I audited every user of elv_next_request() and converting them to
follow a single model isn't that diffcult. Most drivers which peek at
the top of the queue already have the current rq pointer and they are
not difficult to convert as it's guaranteed that they process one
request at any given time and nothings else till the current request
is finished. Usually, the only thing that's required is to check
whether the previous request is completely done before fetching the
next one.

Model which fits to different driver's usage models is a good goal but
as with everything else it needs to be balanced with other goals, and
while enforcing single fetch/completion model to drivers doesn't cost
much to its users, it does hurt the block layer abstraction. I think
preemptive NACK is a bit too hasty. With sensible helper routines, I
think we can satisfy both block layer and the legacy users of it.

> What we need to do is add a 'peek' mode only, which doesn't start the
> request. Along with something to mark it started that the driver can
> use, or it can just use elv_next_request() of course.

I don't agree adding more interfaces is a good idea when the problem
is lack of uniformity. There is no inherent convenience or advantage
of having two different operation modes but there are quite some
number of rough edges added thinking about only one model.
BLK_TA_ISSUE was one minor example. Another one would be the prep
function and the DONTPREP flag and now the timer. Elevator accounting
becomes different for the different drivers. Padding adjustment
should be done right before low level driver issues the command and
undone on requeue but it can'be done that way now and so on.

Thanks.

--
tejun

2008-11-06 00:01:58

by FUJITA Tomonori

[permalink] [raw]
Subject: Re: Problems with the block-layer timeouts

On Mon, 3 Nov 2008 09:52:48 +0100
Jens Axboe <[email protected]> wrote:

> > In blk_del_timer(), there's no reason to test q->rq_timed_out_fn. If
> > the method pointer is NULL then req->deadline would be 0 anyway. In
> > addition, req->deadline should be set to 0 and the end of the routine,
> > just in case req gets requeued.
> >
> > In blk_add_timer(), the line
> >
> > expiry = round_jiffies(req->deadline);
> >
> > is not optimal. round_jiffies() will sometimes round a value _down_ to
> > the nearest second. But blk_rq_timed_out_timer() tests whether
> > req->deadline is in the past -- and if the deadline was rounded down
> > then this won't be true the first time through. You wind up getting an
> > unnecessary timer interrupt. Instead there should be a
> > round_jiffies_up() utility routine, and it should be used in both
> > blk_add_timer() and blk_rq_timed_out_timer().
>
> Very good point, we do indeed want a round_jiffies_up() for this!

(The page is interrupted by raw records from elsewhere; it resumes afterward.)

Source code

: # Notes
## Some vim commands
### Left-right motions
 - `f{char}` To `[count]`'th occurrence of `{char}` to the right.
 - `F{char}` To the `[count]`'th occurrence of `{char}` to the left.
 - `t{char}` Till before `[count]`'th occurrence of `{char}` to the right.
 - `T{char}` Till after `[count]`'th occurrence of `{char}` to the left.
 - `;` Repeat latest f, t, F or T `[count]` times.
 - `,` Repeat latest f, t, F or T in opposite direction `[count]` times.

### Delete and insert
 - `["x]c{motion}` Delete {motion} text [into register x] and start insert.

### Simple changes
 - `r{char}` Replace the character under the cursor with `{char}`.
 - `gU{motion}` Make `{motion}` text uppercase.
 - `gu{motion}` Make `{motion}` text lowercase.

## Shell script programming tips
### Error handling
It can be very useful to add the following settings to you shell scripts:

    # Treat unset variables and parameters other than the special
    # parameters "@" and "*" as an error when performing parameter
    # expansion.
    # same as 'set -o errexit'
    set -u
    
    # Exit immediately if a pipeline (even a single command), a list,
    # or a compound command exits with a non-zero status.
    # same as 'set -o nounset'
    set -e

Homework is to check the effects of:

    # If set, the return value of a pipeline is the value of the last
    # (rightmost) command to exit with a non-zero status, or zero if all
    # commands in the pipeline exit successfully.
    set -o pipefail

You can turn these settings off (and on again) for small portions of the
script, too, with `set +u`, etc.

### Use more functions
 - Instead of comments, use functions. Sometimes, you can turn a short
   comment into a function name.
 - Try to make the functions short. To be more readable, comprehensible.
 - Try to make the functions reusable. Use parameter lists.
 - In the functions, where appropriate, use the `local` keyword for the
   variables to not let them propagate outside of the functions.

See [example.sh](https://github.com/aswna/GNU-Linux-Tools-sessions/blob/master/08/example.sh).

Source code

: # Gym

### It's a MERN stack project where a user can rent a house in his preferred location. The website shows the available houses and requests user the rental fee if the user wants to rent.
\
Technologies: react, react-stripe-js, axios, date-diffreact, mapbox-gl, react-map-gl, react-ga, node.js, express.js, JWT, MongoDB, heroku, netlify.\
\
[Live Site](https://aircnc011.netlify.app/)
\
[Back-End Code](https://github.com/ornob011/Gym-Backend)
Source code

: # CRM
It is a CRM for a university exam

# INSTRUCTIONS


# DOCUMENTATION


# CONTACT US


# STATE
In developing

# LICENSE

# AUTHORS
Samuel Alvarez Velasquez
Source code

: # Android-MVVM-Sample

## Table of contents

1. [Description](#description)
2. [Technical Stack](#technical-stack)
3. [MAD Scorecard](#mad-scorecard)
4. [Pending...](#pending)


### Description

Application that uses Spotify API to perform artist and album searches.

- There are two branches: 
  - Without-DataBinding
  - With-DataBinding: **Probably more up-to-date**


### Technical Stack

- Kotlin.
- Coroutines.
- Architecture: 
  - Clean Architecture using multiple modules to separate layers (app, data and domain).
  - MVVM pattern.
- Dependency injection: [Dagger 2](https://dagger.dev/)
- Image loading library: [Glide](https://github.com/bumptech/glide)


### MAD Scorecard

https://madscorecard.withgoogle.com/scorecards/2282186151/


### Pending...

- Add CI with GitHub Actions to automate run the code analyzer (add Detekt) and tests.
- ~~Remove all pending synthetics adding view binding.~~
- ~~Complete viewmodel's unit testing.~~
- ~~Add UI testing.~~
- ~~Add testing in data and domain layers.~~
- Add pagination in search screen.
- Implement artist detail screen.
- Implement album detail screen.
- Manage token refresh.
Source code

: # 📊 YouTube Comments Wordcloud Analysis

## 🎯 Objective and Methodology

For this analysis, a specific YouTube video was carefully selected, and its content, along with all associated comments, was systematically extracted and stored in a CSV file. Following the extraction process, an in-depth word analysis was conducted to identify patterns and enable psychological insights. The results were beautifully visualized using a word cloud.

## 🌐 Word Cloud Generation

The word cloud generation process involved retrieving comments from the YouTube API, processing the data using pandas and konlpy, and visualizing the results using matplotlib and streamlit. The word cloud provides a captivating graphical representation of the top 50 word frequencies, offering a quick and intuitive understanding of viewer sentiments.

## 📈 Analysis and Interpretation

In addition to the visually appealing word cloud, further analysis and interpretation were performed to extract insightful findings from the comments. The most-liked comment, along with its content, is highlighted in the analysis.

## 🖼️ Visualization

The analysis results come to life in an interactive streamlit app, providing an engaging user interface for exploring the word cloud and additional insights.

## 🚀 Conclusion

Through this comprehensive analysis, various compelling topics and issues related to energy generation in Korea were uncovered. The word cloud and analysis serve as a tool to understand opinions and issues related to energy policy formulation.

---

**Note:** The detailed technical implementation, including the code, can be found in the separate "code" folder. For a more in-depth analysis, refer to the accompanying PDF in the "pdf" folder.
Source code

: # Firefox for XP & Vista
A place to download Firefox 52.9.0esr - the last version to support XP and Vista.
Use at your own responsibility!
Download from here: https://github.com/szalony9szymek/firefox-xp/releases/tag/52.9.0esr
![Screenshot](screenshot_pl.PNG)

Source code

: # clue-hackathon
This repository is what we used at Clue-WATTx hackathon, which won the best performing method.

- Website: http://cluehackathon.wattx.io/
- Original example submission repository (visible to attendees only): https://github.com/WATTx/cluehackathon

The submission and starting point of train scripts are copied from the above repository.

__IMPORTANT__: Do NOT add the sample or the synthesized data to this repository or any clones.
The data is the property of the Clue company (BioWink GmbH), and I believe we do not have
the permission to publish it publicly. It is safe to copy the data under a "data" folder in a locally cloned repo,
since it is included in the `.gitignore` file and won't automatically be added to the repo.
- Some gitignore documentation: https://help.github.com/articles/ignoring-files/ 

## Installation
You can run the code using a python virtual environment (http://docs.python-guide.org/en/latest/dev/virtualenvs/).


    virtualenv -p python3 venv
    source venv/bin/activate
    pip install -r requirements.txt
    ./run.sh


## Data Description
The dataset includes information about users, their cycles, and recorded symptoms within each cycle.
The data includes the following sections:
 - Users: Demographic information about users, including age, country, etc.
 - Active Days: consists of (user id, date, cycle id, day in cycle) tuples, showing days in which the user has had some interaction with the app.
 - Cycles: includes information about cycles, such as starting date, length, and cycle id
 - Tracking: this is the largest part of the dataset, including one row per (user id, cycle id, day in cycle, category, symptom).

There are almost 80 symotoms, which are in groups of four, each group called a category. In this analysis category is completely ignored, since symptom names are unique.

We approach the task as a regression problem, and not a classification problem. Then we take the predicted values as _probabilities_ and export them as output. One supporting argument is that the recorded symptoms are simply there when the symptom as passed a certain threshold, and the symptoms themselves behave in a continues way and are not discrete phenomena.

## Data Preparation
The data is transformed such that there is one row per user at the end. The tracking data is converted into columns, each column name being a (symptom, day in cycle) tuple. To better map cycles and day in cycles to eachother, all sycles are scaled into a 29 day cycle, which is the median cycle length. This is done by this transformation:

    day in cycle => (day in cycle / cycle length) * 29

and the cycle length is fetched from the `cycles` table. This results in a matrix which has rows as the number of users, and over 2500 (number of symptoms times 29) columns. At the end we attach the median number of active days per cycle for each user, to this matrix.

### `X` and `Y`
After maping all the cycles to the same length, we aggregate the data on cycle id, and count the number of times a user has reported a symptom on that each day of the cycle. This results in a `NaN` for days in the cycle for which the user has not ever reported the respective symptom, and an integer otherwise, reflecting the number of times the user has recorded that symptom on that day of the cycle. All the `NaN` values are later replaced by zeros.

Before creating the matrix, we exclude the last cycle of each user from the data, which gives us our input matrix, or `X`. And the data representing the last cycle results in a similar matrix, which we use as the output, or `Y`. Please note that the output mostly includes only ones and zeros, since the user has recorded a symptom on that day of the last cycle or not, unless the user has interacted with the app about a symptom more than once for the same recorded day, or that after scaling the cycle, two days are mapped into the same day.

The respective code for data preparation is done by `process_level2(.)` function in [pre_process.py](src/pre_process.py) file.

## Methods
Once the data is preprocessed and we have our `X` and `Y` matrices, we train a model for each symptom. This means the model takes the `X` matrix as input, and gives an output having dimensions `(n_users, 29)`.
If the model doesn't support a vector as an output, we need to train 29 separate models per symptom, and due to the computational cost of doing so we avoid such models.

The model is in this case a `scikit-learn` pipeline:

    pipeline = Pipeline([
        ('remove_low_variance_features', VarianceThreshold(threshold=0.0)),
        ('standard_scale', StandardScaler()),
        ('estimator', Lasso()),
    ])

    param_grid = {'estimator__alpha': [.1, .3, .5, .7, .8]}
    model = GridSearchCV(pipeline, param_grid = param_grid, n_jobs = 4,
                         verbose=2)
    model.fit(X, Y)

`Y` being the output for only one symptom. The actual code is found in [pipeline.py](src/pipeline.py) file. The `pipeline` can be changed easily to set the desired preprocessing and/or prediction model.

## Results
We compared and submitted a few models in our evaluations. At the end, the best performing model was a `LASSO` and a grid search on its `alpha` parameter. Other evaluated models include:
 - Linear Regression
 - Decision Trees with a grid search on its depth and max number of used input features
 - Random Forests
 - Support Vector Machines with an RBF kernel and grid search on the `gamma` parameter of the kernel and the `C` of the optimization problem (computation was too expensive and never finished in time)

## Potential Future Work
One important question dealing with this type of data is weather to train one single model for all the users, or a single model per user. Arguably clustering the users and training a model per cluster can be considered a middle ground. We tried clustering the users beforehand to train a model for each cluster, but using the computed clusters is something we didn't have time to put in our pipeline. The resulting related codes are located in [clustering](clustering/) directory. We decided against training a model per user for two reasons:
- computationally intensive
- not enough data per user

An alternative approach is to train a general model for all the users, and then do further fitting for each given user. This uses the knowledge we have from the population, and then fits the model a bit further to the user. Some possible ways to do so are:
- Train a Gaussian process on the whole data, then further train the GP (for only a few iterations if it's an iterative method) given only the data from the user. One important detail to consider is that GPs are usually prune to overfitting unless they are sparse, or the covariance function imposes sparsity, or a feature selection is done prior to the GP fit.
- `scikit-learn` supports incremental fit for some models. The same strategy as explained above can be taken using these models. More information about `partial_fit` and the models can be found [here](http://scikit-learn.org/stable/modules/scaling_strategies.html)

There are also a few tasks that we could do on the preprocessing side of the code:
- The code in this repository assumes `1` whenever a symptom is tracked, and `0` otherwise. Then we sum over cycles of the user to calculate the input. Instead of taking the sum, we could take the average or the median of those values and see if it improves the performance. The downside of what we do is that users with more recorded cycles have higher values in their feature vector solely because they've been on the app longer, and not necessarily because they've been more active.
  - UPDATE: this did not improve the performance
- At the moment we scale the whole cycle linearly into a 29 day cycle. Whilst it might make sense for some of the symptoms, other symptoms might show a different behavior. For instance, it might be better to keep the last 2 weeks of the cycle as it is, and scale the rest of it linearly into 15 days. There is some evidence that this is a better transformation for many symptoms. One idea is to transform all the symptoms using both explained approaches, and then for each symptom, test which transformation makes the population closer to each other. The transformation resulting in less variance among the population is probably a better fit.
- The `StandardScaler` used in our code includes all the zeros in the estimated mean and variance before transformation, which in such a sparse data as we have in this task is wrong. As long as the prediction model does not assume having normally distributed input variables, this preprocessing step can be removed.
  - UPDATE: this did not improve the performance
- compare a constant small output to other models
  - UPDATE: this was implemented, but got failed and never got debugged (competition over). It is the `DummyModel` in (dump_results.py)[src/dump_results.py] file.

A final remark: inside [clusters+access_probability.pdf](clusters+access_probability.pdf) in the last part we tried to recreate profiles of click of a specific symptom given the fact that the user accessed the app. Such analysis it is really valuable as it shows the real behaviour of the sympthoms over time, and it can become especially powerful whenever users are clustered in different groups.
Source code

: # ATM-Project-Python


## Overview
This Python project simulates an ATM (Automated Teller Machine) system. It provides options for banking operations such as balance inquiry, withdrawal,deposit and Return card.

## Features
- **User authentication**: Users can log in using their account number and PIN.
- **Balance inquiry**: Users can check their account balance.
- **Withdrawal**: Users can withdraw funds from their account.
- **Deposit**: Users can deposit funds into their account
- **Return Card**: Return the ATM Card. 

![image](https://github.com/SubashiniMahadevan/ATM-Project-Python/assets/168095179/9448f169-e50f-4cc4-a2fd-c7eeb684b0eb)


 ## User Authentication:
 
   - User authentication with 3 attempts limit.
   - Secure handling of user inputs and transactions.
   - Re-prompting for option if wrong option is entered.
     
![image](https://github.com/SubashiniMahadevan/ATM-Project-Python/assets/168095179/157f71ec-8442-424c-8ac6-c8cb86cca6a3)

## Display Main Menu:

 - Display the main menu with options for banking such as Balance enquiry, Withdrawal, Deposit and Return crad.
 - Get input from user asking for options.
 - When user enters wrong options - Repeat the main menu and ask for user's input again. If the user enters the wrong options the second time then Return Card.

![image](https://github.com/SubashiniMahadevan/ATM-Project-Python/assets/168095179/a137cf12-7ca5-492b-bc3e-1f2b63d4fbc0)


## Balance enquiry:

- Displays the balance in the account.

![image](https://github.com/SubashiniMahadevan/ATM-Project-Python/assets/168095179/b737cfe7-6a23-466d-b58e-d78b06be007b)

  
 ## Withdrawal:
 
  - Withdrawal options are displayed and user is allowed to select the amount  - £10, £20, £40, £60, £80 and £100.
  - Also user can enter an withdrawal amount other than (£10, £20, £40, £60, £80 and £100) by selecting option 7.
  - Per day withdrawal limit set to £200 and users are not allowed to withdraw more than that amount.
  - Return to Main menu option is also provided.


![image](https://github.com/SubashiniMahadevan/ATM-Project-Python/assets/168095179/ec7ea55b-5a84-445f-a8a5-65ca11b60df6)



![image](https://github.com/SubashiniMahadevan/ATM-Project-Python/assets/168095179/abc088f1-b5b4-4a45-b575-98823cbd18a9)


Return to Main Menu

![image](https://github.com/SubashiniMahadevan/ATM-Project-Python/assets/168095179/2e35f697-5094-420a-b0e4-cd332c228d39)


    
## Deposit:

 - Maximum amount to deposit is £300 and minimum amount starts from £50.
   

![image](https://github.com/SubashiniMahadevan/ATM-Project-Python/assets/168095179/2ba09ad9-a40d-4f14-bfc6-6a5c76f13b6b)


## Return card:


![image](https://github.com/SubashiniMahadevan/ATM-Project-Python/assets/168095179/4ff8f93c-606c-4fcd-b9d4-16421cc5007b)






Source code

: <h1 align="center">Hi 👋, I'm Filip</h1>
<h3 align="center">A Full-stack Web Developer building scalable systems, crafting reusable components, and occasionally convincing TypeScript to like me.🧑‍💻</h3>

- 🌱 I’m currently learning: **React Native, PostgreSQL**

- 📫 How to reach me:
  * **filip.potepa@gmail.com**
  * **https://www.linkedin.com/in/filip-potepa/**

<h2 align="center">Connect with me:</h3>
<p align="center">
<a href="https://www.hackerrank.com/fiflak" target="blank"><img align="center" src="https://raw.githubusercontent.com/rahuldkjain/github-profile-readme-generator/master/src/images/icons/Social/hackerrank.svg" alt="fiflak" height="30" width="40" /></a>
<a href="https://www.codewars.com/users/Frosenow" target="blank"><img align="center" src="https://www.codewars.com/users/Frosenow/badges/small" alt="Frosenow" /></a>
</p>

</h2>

Just out of curiosity, why do we need to use round_jiffies here? We
didn't do that for SCSI, right?

2008-11-06 07:25:39

by Jens Axboe

[permalink] [raw]
Subject: Re: Problems with the block-layer timeouts

On Thu, Nov 06 2008, FUJITA Tomonori wrote:
> On Mon, 3 Nov 2008 09:52:48 +0100
> Jens Axboe <[email protected]> wrote:
>
> > > In blk_del_timer(), there's no reason to test q->rq_timed_out_fn. If
> > > the method pointer is NULL then req->deadline would be 0 anyway. In
> > > addition, req->deadline should be set to 0 and the end of the routine,
> > > just in case req gets requeued.
> > >
> > > In blk_add_timer(), the line
> > >
> > > expiry = round_jiffies(req->deadline);
> > >
> > > is not optimal. round_jiffies() will sometimes round a value _down_ to
> > > the nearest second. But blk_rq_timed_out_timer() tests whether
> > > req->deadline is in the past -- and if the deadline was rounded down
> > > then this won't be true the first time through. You wind up getting an
> > > unnecessary timer interrupt. Instead there should be a
> > > round_jiffies_up() utility routine, and it should be used in both
> > > blk_add_timer() and blk_rq_timed_out_timer().
> >
> > Very good point, we do indeed want a round_jiffies_up() for this!
>
> Just out of curiosity, why do we need to use round_jiffies here? We
> didn't do that for SCSI, right?

We don't have to, but given that we don't care about exact timeouts, we
may as well. It's not a new thing, we've done that since pretty much the
beginning of the generic timeout development.

--
Jens Axboe

2008-11-07 04:06:22

by FUJITA Tomonori

[permalink] [raw]
Subject: Re: Problems with the block-layer timeouts

On Thu, 6 Nov 2008 08:23:54 +0100
Jens Axboe <[email protected]> wrote:

> On Thu, Nov 06 2008, FUJITA Tomonori wrote:
> > On Mon, 3 Nov 2008 09:52:48 +0100
> > Jens Axboe <[email protected]> wrote:
> >
> > > > In blk_del_timer(), there's no reason to test q->rq_timed_out_fn. If
> > > > the method pointer is NULL then req->deadline would be 0 anyway. In
> > > > addition, req->deadline should be set to 0 and the end of the routine,
> > > > just in case req gets requeued.
> > > >
> > > > In blk_add_timer(), the line
> > > >
> > > > expiry = round_jiffies(req->deadline);
> > > >
> > > > is not optimal. round_jiffies() will sometimes round a value _down_ to
> > > > the nearest second. But blk_rq_timed_out_timer() tests whether
> > > > req->deadline is in the past -- and if the deadline was rounded down
> > > > then this won't be true the first time through. You wind up getting an
> > > > unnecessary timer interrupt. Instead there should be a
> > > > round_jiffies_up() utility routine, and it should be used in both
> > > > blk_add_timer() and blk_rq_timed_out_timer().
> > >
> > > Very good point, we do indeed want a round_jiffies_up() for this!
> >
> > Just out of curiosity, why do we need to use round_jiffies here? We
> > didn't do that for SCSI, right?
>
> We don't have to, but given that we don't care about exact timeouts, we
> may as well. It's not a new thing, we've done that since pretty much the
> beginning of the generic timeout development.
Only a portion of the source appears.